Dataset entries
--

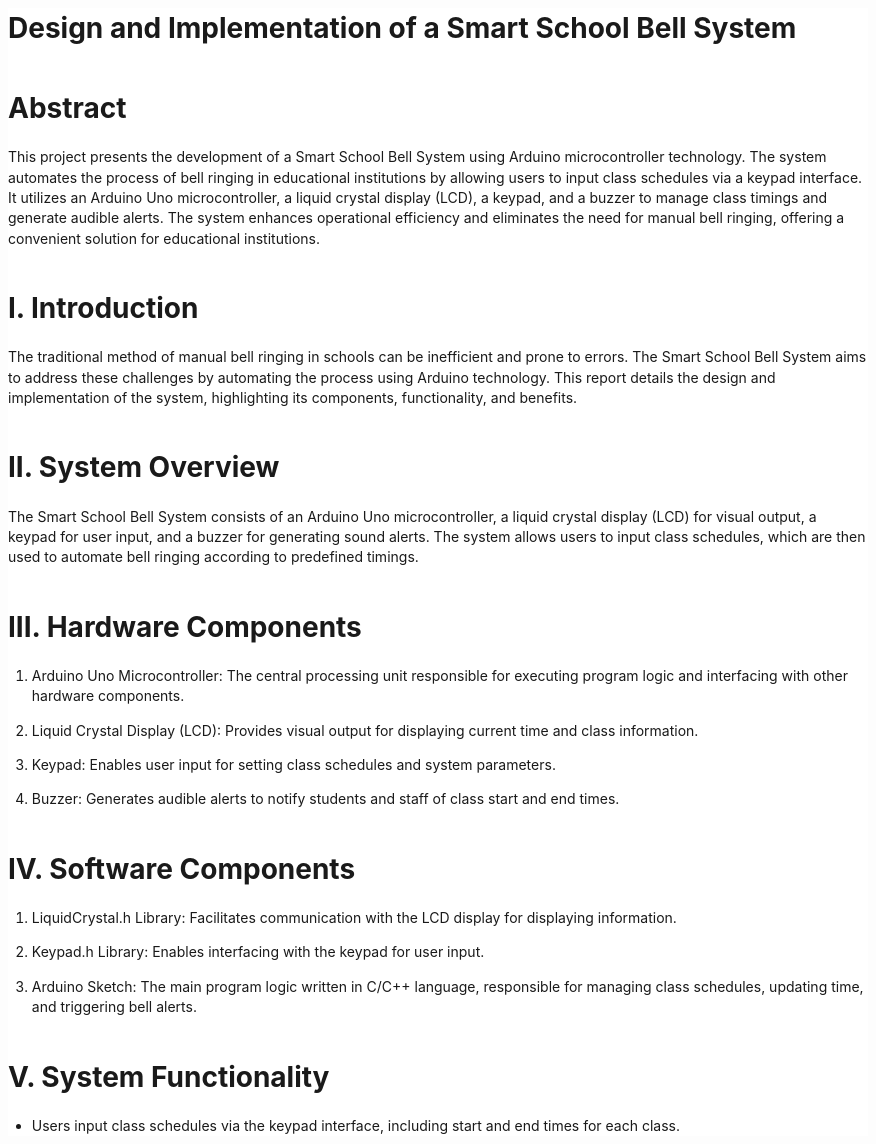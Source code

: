 Design and Implementation of a Smart School Bell System
=======================================================

Abstract
========

This project presents the development of a Smart School Bell System using Arduino microcontroller technology. The system automates the process of bell ringing in educational institutions by allowing users to input class schedules via a keypad interface. It utilizes an Arduino Uno microcontroller, a liquid crystal display (LCD), a keypad, and a buzzer to manage class timings and generate audible alerts. The system enhances operational efficiency and eliminates the need for manual bell ringing, offering a convenient solution for educational institutions.

I. Introduction
===============

The traditional method of manual bell ringing in schools can be inefficient and prone to errors. The Smart School Bell System aims to address these challenges by automating the process using Arduino technology. This report details the design and implementation of the system, highlighting its components, functionality, and benefits.

II. System Overview
===================

The Smart School Bell System consists of an Arduino Uno microcontroller, a liquid crystal display (LCD) for visual output, a keypad for user input, and a buzzer for generating sound alerts. The system allows users to input class schedules, which are then used to automate bell ringing according to predefined timings.

III. Hardware Components
========================

1.  Arduino Uno Microcontroller: The central processing unit responsible for executing program logic and interfacing with other hardware components.
    
2.  Liquid Crystal Display (LCD): Provides visual output for displaying current time and class information.
    
3.  Keypad: Enables user input for setting class schedules and system parameters.
    
4.  Buzzer: Generates audible alerts to notify students and staff of class start and end times.
    

IV. Software Components
=======================

1.  LiquidCrystal.h Library: Facilitates communication with the LCD display for displaying information.
    
2.  Keypad.h Library: Enables interfacing with the keypad for user input.
    
3.  Arduino Sketch: The main program logic written in C/C++ language, responsible for managing class schedules, updating time, and triggering bell alerts.
    

V. System Functionality
=======================

*   Users input class schedules via the keypad interface, including start and end times for each class.
    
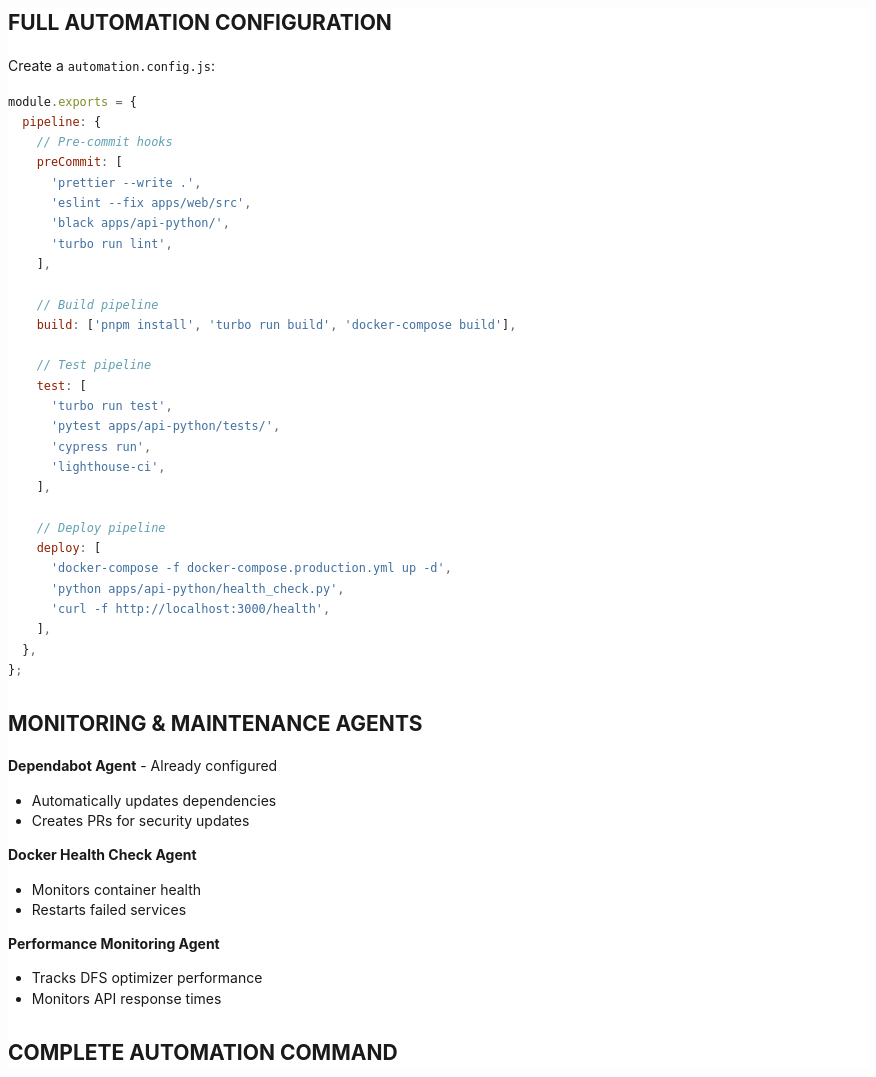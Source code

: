 ## FULL AUTOMATION CONFIGURATION

Create a `automation.config.js`:

```javascript
module.exports = {
  pipeline: {
    // Pre-commit hooks
    preCommit: [
      'prettier --write .',
      'eslint --fix apps/web/src',
      'black apps/api-python/',
      'turbo run lint',
    ],

    // Build pipeline
    build: ['pnpm install', 'turbo run build', 'docker-compose build'],

    // Test pipeline
    test: [
      'turbo run test',
      'pytest apps/api-python/tests/',
      'cypress run',
      'lighthouse-ci',
    ],

    // Deploy pipeline
    deploy: [
      'docker-compose -f docker-compose.production.yml up -d',
      'python apps/api-python/health_check.py',
      'curl -f http://localhost:3000/health',
    ],
  },
};
```

## MONITORING & MAINTENANCE AGENTS

**Dependabot Agent** - Already configured

- Automatically updates dependencies
- Creates PRs for security updates

**Docker Health Check Agent**

- Monitors container health
- Restarts failed services

**Performance Monitoring Agent**

- Tracks DFS optimizer performance
- Monitors API response times

## COMPLETE AUTOMATION COMMAND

--

TASK DETAILS =>
Nothing but the lines from the start of the records above through the line with "for user input." should be retyped, each exactly as written; leave out all pictures.

REPLY TO THE TASK =>
Source code

: Design and Implementation of a Smart School Bell System
=======================================================

Abstract
========

This project presents the development of a Smart School Bell System using Arduino microcontroller technology. The system automates the process of bell ringing in educational institutions by allowing users to input class schedules via a keypad interface. It utilizes an Arduino Uno microcontroller, a liquid crystal display (LCD), a keypad, and a buzzer to manage class timings and generate audible alerts. The system enhances operational efficiency and eliminates the need for manual bell ringing, offering a convenient solution for educational institutions.

I. Introduction
===============

The traditional method of manual bell ringing in schools can be inefficient and prone to errors. The Smart School Bell System aims to address these challenges by automating the process using Arduino technology. This report details the design and implementation of the system, highlighting its components, functionality, and benefits.

II. System Overview
===================

The Smart School Bell System consists of an Arduino Uno microcontroller, a liquid crystal display (LCD) for visual output, a keypad for user input, and a buzzer for generating sound alerts. The system allows users to input class schedules, which are then used to automate bell ringing according to predefined timings.

III. Hardware Components
========================

1.  Arduino Uno Microcontroller: The central processing unit responsible for executing program logic and interfacing with other hardware components.
    
2.  Liquid Crystal Display (LCD): Provides visual output for displaying current time and class information.
    
3.  Keypad: Enables user input for setting class schedules and system parameters.
    
4.  Buzzer: Generates audible alerts to notify students and staff of class start and end times.
    

IV. Software Components
=======================

1.  LiquidCrystal.h Library: Facilitates communication with the LCD display for displaying information.
    
2.  Keypad.h Library: Enables interfacing with the keypad for user input.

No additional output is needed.